Transcribe the data below exactly, but only from the line containing "persist on the" through its final line, both included.

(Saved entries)
====
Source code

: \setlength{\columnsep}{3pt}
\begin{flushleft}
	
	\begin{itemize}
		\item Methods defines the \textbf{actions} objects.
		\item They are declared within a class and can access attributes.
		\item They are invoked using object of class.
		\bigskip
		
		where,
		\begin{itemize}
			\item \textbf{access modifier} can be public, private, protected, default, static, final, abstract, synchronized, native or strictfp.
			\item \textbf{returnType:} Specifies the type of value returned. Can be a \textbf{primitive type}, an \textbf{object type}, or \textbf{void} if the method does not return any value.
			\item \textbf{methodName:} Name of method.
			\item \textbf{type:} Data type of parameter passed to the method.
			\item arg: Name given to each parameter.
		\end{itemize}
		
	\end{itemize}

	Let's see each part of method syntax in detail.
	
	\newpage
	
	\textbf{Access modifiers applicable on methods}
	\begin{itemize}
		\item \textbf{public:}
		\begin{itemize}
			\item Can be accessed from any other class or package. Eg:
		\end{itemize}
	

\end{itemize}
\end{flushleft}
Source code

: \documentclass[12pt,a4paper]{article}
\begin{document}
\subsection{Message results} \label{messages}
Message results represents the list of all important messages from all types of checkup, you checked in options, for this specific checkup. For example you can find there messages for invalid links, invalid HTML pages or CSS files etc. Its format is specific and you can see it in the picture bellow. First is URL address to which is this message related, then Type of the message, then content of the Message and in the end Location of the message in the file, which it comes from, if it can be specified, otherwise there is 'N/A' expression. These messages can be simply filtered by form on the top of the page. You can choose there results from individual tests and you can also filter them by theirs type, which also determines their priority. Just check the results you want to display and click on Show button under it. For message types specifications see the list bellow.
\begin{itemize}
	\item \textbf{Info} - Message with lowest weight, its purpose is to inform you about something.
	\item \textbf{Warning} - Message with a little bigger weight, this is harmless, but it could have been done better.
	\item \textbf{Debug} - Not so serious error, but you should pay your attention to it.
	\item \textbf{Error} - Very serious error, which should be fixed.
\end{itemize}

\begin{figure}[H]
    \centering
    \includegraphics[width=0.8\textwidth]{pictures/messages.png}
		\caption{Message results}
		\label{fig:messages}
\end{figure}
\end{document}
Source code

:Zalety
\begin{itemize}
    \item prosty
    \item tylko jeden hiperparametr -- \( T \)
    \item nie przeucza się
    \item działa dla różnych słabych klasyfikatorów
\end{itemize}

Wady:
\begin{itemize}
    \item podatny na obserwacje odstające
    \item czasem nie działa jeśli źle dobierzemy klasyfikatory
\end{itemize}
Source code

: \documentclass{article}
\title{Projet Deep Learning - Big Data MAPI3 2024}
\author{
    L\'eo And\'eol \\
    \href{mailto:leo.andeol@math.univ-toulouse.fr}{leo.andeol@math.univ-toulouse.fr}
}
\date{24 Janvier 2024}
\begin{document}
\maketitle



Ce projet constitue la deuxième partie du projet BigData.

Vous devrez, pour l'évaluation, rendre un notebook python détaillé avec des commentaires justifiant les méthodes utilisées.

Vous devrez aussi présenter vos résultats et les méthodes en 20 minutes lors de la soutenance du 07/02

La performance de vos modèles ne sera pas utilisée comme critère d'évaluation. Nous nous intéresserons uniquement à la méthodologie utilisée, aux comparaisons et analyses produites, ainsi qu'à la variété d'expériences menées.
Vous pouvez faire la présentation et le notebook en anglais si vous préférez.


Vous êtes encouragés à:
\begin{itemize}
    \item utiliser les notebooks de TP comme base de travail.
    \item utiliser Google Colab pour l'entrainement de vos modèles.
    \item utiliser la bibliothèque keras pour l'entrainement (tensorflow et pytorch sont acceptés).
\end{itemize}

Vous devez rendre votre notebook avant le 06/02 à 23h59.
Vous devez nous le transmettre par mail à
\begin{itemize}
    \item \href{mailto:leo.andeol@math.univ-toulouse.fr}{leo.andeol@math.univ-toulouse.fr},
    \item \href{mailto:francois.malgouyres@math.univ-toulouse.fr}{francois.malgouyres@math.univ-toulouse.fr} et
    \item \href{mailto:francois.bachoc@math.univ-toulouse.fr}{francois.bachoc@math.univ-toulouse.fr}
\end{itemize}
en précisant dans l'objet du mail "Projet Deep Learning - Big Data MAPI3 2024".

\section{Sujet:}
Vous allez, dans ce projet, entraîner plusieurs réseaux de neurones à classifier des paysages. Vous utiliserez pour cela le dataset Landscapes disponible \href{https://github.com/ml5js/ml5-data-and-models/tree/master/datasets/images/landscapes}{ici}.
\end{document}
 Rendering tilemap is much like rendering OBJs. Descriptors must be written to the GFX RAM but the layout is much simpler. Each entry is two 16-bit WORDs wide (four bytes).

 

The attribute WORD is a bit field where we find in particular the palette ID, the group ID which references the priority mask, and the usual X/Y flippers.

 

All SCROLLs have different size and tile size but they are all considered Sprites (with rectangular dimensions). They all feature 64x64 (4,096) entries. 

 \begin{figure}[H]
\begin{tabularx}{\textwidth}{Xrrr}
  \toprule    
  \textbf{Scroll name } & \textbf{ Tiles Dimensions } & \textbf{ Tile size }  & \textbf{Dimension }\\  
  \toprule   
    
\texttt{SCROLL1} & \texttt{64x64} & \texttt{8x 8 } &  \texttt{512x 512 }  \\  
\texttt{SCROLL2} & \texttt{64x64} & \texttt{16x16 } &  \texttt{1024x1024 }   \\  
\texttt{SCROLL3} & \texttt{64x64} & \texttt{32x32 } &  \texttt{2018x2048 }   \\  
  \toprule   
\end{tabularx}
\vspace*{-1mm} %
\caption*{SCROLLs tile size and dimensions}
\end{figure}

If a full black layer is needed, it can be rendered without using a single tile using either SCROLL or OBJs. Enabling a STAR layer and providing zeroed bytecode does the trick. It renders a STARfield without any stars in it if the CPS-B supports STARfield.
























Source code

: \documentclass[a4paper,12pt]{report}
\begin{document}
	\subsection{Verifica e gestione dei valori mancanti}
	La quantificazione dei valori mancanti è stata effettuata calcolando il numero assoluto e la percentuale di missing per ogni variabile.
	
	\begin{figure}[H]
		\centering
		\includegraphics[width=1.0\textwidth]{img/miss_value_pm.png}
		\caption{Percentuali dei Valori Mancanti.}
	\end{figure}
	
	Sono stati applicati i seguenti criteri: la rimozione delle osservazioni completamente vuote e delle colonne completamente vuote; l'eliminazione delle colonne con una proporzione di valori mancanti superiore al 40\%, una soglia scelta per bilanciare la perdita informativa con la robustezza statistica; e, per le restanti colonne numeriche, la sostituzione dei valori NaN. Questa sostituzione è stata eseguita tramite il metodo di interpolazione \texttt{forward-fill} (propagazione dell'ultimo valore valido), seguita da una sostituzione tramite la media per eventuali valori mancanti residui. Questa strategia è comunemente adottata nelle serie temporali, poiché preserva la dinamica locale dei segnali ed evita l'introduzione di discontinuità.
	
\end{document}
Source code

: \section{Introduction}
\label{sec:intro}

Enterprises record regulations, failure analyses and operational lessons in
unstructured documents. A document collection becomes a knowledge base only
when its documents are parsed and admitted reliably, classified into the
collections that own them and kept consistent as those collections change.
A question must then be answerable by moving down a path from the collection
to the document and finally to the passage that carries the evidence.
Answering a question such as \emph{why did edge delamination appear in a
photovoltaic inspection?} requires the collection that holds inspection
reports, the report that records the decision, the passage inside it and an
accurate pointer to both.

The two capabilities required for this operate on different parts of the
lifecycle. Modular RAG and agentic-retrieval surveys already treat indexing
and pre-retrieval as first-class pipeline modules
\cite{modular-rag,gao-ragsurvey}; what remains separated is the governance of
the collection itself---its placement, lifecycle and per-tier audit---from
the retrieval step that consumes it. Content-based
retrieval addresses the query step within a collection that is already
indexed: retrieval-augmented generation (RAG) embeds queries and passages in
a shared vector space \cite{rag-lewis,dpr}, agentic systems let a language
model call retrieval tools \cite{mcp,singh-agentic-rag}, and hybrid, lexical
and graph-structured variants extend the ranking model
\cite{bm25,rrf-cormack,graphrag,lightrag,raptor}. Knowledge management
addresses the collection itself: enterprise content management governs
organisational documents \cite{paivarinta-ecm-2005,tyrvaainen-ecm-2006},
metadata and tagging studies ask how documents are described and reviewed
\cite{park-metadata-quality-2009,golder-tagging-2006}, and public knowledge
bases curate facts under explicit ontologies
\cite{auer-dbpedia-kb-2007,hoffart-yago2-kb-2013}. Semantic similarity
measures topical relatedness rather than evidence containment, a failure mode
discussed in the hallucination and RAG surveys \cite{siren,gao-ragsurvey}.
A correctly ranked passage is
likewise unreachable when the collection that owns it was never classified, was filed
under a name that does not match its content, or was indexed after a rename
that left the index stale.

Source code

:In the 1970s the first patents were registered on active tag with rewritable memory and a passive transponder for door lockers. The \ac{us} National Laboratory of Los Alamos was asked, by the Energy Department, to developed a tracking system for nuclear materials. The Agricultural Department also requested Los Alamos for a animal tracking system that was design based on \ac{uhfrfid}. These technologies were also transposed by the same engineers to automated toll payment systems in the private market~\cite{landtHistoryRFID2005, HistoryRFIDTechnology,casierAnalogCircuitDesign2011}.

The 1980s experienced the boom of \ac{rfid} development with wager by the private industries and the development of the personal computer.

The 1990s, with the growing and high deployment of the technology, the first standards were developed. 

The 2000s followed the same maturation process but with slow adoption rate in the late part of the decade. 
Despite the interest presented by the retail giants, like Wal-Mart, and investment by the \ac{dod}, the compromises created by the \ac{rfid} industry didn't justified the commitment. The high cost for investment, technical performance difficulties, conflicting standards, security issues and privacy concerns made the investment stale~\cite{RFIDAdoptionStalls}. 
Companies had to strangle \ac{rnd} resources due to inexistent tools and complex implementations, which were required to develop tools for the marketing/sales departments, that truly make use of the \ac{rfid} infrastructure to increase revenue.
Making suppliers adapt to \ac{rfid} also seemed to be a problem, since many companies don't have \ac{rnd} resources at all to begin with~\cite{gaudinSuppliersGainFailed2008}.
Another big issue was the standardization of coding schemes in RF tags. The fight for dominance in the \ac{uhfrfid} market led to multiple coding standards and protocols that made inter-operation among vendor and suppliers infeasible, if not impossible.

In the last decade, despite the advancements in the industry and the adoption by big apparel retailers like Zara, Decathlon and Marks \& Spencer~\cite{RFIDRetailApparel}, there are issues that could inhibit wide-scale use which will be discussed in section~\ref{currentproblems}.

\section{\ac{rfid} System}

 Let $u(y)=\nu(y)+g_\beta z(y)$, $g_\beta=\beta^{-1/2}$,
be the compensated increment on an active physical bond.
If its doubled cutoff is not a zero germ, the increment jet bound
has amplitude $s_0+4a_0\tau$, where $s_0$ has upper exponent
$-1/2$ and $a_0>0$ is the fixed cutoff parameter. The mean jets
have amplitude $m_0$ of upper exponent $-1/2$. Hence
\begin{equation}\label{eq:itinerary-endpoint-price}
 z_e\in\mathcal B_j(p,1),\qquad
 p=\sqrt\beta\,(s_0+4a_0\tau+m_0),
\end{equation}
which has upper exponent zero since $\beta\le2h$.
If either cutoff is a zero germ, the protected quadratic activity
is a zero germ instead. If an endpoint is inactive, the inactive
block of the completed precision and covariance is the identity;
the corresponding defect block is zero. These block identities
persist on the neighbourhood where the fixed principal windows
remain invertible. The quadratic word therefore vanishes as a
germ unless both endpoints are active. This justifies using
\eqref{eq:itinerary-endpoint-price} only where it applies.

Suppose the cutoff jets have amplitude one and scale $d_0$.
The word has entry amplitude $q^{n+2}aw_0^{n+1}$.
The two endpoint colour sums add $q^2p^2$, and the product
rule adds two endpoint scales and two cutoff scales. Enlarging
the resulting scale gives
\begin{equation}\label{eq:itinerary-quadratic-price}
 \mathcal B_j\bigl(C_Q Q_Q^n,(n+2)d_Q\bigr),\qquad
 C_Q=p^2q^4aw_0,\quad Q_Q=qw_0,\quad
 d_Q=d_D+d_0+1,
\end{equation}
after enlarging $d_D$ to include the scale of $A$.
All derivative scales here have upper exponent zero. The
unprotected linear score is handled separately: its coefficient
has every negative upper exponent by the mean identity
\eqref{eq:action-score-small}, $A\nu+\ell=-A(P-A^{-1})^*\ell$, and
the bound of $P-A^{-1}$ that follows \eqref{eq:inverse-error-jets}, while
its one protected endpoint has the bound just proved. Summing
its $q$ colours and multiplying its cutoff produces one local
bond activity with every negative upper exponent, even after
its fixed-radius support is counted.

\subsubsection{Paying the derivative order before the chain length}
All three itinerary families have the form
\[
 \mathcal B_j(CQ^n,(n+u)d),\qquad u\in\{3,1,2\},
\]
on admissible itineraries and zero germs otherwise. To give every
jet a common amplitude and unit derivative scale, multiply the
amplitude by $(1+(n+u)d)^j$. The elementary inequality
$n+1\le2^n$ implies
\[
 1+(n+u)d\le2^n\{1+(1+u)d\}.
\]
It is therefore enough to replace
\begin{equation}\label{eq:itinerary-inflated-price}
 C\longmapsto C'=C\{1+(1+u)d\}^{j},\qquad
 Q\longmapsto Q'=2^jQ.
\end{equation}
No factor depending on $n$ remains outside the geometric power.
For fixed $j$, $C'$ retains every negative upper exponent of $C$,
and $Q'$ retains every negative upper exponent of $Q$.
====
Answer to the problem →
persist on the neighbourhood where the fixed principal windows
remain invertible. The quadratic word therefore vanishes as a
germ unless both endpoints are active. This justifies using
\eqref{eq:itinerary-endpoint-price} only where it applies.

Suppose the cutoff jets have amplitude one and scale $d_0$.
The word has entry amplitude $q^{n+2}aw_0^{n+1}$.
The two endpoint colour sums add $q^2p^2$, and the product
rule adds two endpoint scales and two cutoff scales. Enlarging
the resulting scale gives
\begin{equation}\label{eq:itinerary-quadratic-price}
 \mathcal B_j\bigl(C_Q Q_Q^n,(n+2)d_Q\bigr),\qquad
 C_Q=p^2q^4aw_0,\quad Q_Q=qw_0,\quad
 d_Q=d_D+d_0+1,
\end{equation}
after enlarging $d_D$ to include the scale of $A$.
All derivative scales here have upper exponent zero. The
unprotected linear score is handled separately: its coefficient
has every negative upper exponent by the mean identity
\eqref{eq:action-score-small}, $A\nu+\ell=-A(P-A^{-1})^*\ell$, and
the bound of $P-A^{-1}$ that follows \eqref{eq:inverse-error-jets}, while
its one protected endpoint has the bound just proved. Summing
its $q$ colours and multiplying its cutoff produces one local
bond activity with every negative upper exponent, even after
its fixed-radius support is counted.

\subsubsection{Paying the derivative order before the chain length}
All three itinerary families have the form
\[
 \mathcal B_j(CQ^n,(n+u)d),\qquad u\in\{3,1,2\},
\]
on admissible itineraries and zero germs otherwise. To give every
jet a common amplitude and unit derivative scale, multiply the
amplitude by $(1+(n+u)d)^j$. The elementary inequality
$n+1\le2^n$ implies
\[
 1+(n+u)d\le2^n\{1+(1+u)d\}.
\]
It is therefore enough to replace
\begin{equation}\label{eq:itinerary-inflated-price}
 C\longmapsto C'=C\{1+(1+u)d\}^{j},\qquad
 Q\longmapsto Q'=2^jQ.
\end{equation}
No factor depending on $n$ remains outside the geometric power.
For fixed $j$, $C'$ retains every negative upper exponent of $C$,
and $Q'$ retains every negative upper exponent of $Q$.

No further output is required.